А потом А. С. Пушкин посетил места, где произошли главные  события эпохи, «поверяя мертвые документы словами еще живых, но уже  престарелых очевидцев, и вновь поверяя их дряхлеющую память историческою критикою».
В «Истории Пугачева»    А. С. Пушкин впервые опубликовал отрывок из еще не изданной книги Н. Я. Бичурина — отца Иакинфа: «Историческое обозрение ойратов, или калмыков, с ХV столетия до настоящего времени».  В этом произведении на богатом документальном материале из китайских источников и исторических произведений русских — ученых-путешественников Н. Нефедьева, П. И. Рычкова, С. В. Липовцева, И. К. Рассохина и других отец Иакинф знакомит с неизвестными в России  историческими  судьбами калмыцкого народа, причем в хронологической  последовательности и во взаимоотношениях их с  киргизами.
Многозначительные слова из пушкинского преуведомления: «Самым  достоверным и беспристрастным известием о побеге калмыков обязаны мы  отцу Иакинфу» свидетельствуют о том, что поэт изучил и «недостоверные», и «пристрастные» источники. Наверное, поэтому он ценил научную достоверность материалов Н. Я. Бичурина.
В пушкинскую  эпоху     Н. Я. Бичурин — о. Иакинф был известен как знаток Востока и замечательный синолог. Однажды, посетив Петровский завод в Забайкалье, он познакомился с декабристом Н. А. Бестужевым. В знак  глубокого уважения к монаху-вольнодумцу Н. А. Бестужев подарил ему собственноручно  изготовленные из кандалов четки, которые     о. Иакинф хранил всю жизнь. Незадолго до своей кончины  вручил этот бесценный дар своей внучатой  племяннице Н. С. Моллер  и назидательно сказал: «С той минуты, когда я получил эти четки, я никогда не снимал их: они мне очень дороги. Был у меня дорогой друг, в Сибирь сослали его…».
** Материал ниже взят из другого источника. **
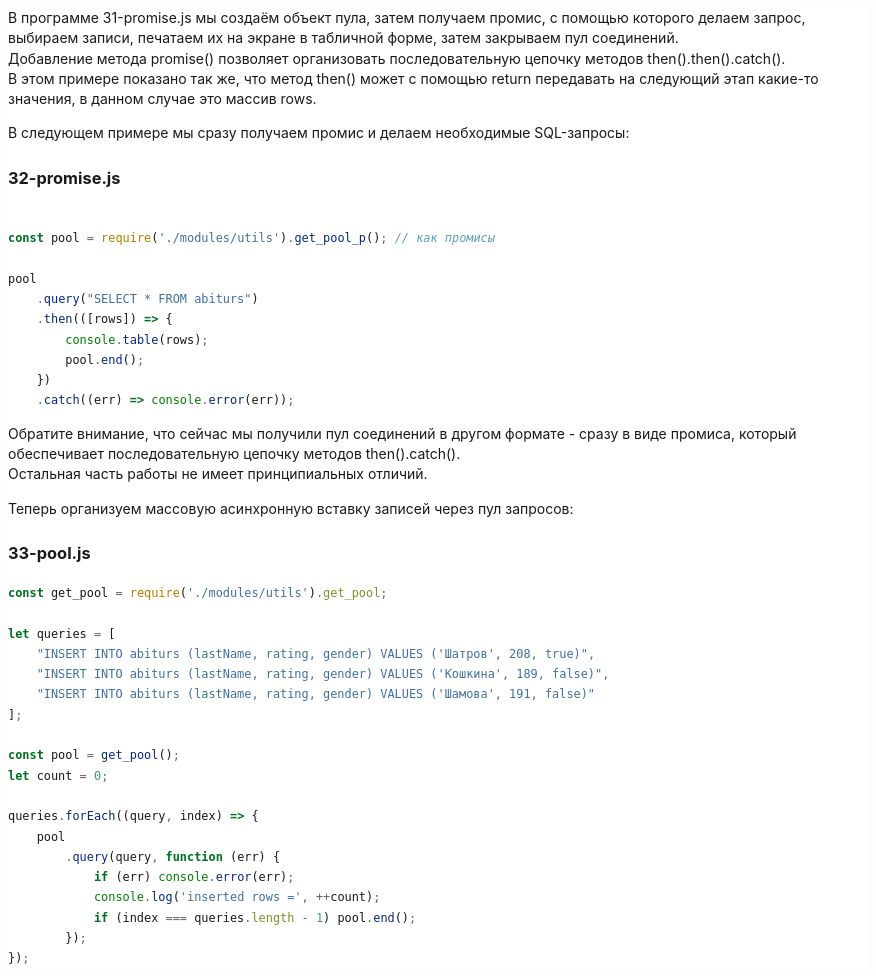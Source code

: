 В программе 31-promise.js мы создаём объект пула, затем получаем промис, с помощью которого делаем запрос, выбираем записи, печатаем их на экране в табличной форме, затем закрываем пул соединений.  
Добавление метода promise() позволяет организовать последовательную цепочку методов then().then().catch().  
В этом примере показано так же, что метод then() может с помощью return передавать на следующий этап какие-то значения, в данном случае это массив rows.  

В следующем примере мы сразу получаем промис и делаем необходимые SQL-запросы:  

### 32-promise.js  

```js

const pool = require('./modules/utils').get_pool_p(); // как промисы

pool
    .query("SELECT * FROM abiturs")
    .then(([rows]) => { 
        console.table(rows); 
        pool.end(); 
    })
    .catch((err) => console.error(err));
```

Обратите внимание, что сейчас мы получили пул соединений в другом формате - сразу в виде промиса, который обеспечивает последовательную цепочку методов then().catch().  
Остальная часть работы не имеет принципиальных отличий.  

Теперь организуем массовую асинхронную вставку записей через пул запросов:  

### 33-pool.js  

```js
const get_pool = require('./modules/utils').get_pool;

let queries = [
    "INSERT INTO abiturs (lastName, rating, gender) VALUES ('Шатров', 208, true)",
    "INSERT INTO abiturs (lastName, rating, gender) VALUES ('Кошкина', 189, false)",
    "INSERT INTO abiturs (lastName, rating, gender) VALUES ('Шамова', 191, false)"
];

const pool = get_pool();
let count = 0;

queries.forEach((query, index) => {
    pool
        .query(query, function (err) {
            if (err) console.error(err);
            console.log('inserted rows =', ++count);
            if (index === queries.length - 1) pool.end();
        });    
});
```
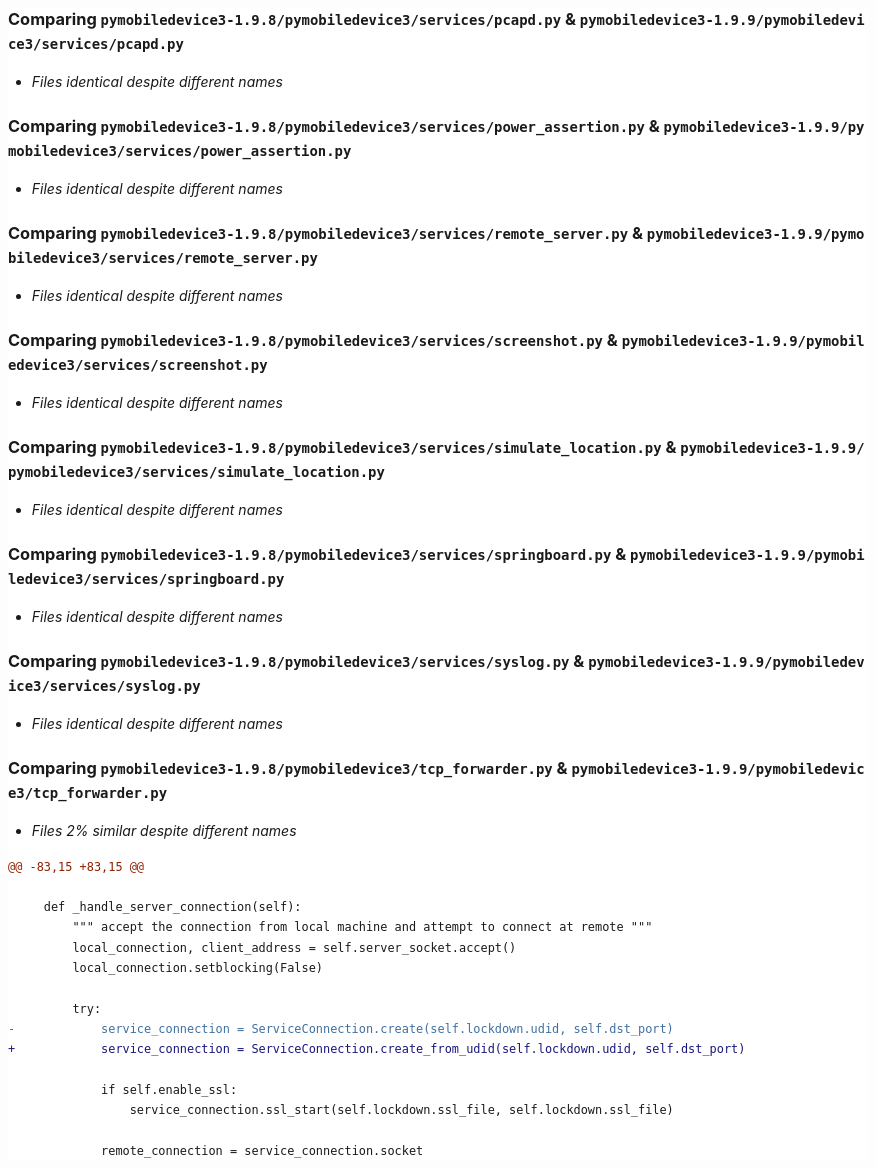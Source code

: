### Comparing `pymobiledevice3-1.9.8/pymobiledevice3/services/pcapd.py` & `pymobiledevice3-1.9.9/pymobiledevice3/services/pcapd.py`

 * *Files identical despite different names*

### Comparing `pymobiledevice3-1.9.8/pymobiledevice3/services/power_assertion.py` & `pymobiledevice3-1.9.9/pymobiledevice3/services/power_assertion.py`

 * *Files identical despite different names*

### Comparing `pymobiledevice3-1.9.8/pymobiledevice3/services/remote_server.py` & `pymobiledevice3-1.9.9/pymobiledevice3/services/remote_server.py`

 * *Files identical despite different names*

### Comparing `pymobiledevice3-1.9.8/pymobiledevice3/services/screenshot.py` & `pymobiledevice3-1.9.9/pymobiledevice3/services/screenshot.py`

 * *Files identical despite different names*

### Comparing `pymobiledevice3-1.9.8/pymobiledevice3/services/simulate_location.py` & `pymobiledevice3-1.9.9/pymobiledevice3/services/simulate_location.py`

 * *Files identical despite different names*

### Comparing `pymobiledevice3-1.9.8/pymobiledevice3/services/springboard.py` & `pymobiledevice3-1.9.9/pymobiledevice3/services/springboard.py`

 * *Files identical despite different names*

### Comparing `pymobiledevice3-1.9.8/pymobiledevice3/services/syslog.py` & `pymobiledevice3-1.9.9/pymobiledevice3/services/syslog.py`

 * *Files identical despite different names*

### Comparing `pymobiledevice3-1.9.8/pymobiledevice3/tcp_forwarder.py` & `pymobiledevice3-1.9.9/pymobiledevice3/tcp_forwarder.py`

 * *Files 2% similar despite different names*

```diff
@@ -83,15 +83,15 @@
 
     def _handle_server_connection(self):
         """ accept the connection from local machine and attempt to connect at remote """
         local_connection, client_address = self.server_socket.accept()
         local_connection.setblocking(False)
 
         try:
-            service_connection = ServiceConnection.create(self.lockdown.udid, self.dst_port)
+            service_connection = ServiceConnection.create_from_udid(self.lockdown.udid, self.dst_port)
 
             if self.enable_ssl:
                 service_connection.ssl_start(self.lockdown.ssl_file, self.lockdown.ssl_file)
 
             remote_connection = service_connection.socket
```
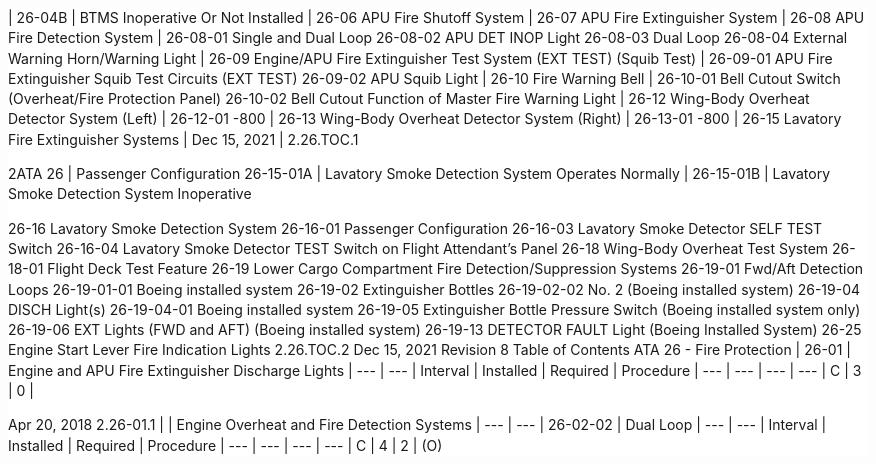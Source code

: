  | 26-04B | BTMS Inoperative Or Not Installed
 | 26-06 APU Fire Shutoff System
 | 26-07 APU Fire Extinguisher System
 | 26-08 APU Fire Detection System
 | 26-08-01 Single and Dual Loop 26-08-02 APU DET INOP Light 26-08-03 Dual Loop 26-08-04 External Warning Horn/Warning Light
 | 26-09 Engine/APU Fire Extinguisher Test System (EXT TEST) (Squib Test)
 | 26-09-01 APU Fire Extinguisher Squib Test Circuits (EXT TEST) 26-09-02 APU Squib Light
 | 26-10 Fire Warning Bell
 | 26-10-01 Bell Cutout Switch (Overheat/Fire Protection Panel) 26-10-02 Bell Cutout Function of Master Fire Warning Light
 | 26-12 Wing-Body Overheat Detector System (Left)
 | 26-12-01 -800
 | 26-13 Wing-Body Overheat Detector System (Right)
 | 26-13-01 -800
 | 26-15 Lavatory Fire Extinguisher Systems
 | Dec 15, 2021 | 2.26.TOC.1

2ATA 26
 | Passenger Configuration 26-15-01A | Lavatory Smoke Detection System Operates Normally
 | 26-15-01B | Lavatory Smoke Detection System Inoperative

26-16 Lavatory Smoke Detection System
26-16-01 Passenger Configuration 26-16-03 Lavatory Smoke Detector SELF TEST Switch 26-16-04 Lavatory Smoke Detector TEST Switch on Flight Attendant’s Panel
26-18 Wing-Body Overheat Test System
26-18-01 Flight Deck Test Feature
26-19 Lower Cargo Compartment Fire Detection/Suppression Systems
26-19-01 Fwd/Aft Detection Loops 26-19-01-01 Boeing installed system 26-19-02 Extinguisher Bottles 26-19-02-02 No. 2 (Boeing installed system) 26-19-04 DISCH Light(s) 26-19-04-01 Boeing installed system 26-19-05 Extinguisher Bottle Pressure Switch (Boeing installed system only) 26-19-06 EXT Lights (FWD and AFT) (Boeing installed system) 26-19-13 DETECTOR FAULT Light (Boeing Installed System)
26-25 Engine Start Lever Fire Indication Lights 2.26.TOC.2 Dec 15, 2021 Revision 8 Table of Contents
ATA 26 - Fire Protection
 | 26-01 | Engine and APU Fire Extinguisher Discharge Lights
 | --- | ---
 | Interval | Installed | Required | Procedure
 | --- | --- | --- | ---
 | C | 3 | 0 | 

Apr 20, 2018 2.26-01.1
 |  | Engine Overheat and Fire Detection Systems
 | --- | ---
 | 26-02-02 | Dual Loop
 | --- | ---
 | Interval | Installed | Required | Procedure
 | --- | --- | --- | ---
 | C | 4 | 2 | (O)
В «Истории Пугачева» использованы также материалы из  бичуринской книги «Описание Чжуньгарии и Восточного Туркестана  в древнейшем и нынешнем его состоянии». Немало подробных, хотя и  новейших сведений о народах Поволжья и Приуралья — башкирах, татарах, чувашах и других, как говорили в то время, «инородцах», участвующих в восстании 1773-1775 гг., представил Н. Я. Бичурин А. С. Пушкину.
Исключительное внимание А. С. Пушкина в «Истории Пугачева» к событиям 1771 года позволило впервые вывести этноним «кэргызец-бурут», то есть коренной киргиз,   на страницы русской классической  литературы.
Случилось так, что гений русской словесности стал по существу первым историком этой крестьянской войны, оказавшись одновременно стоящим у истоков истории кыргызско-российских взаимоотношений и кыргызоведения вообще.

Валентина ВОРОПАЕВА,
профессор Кыргызско-Российского Славянского университета.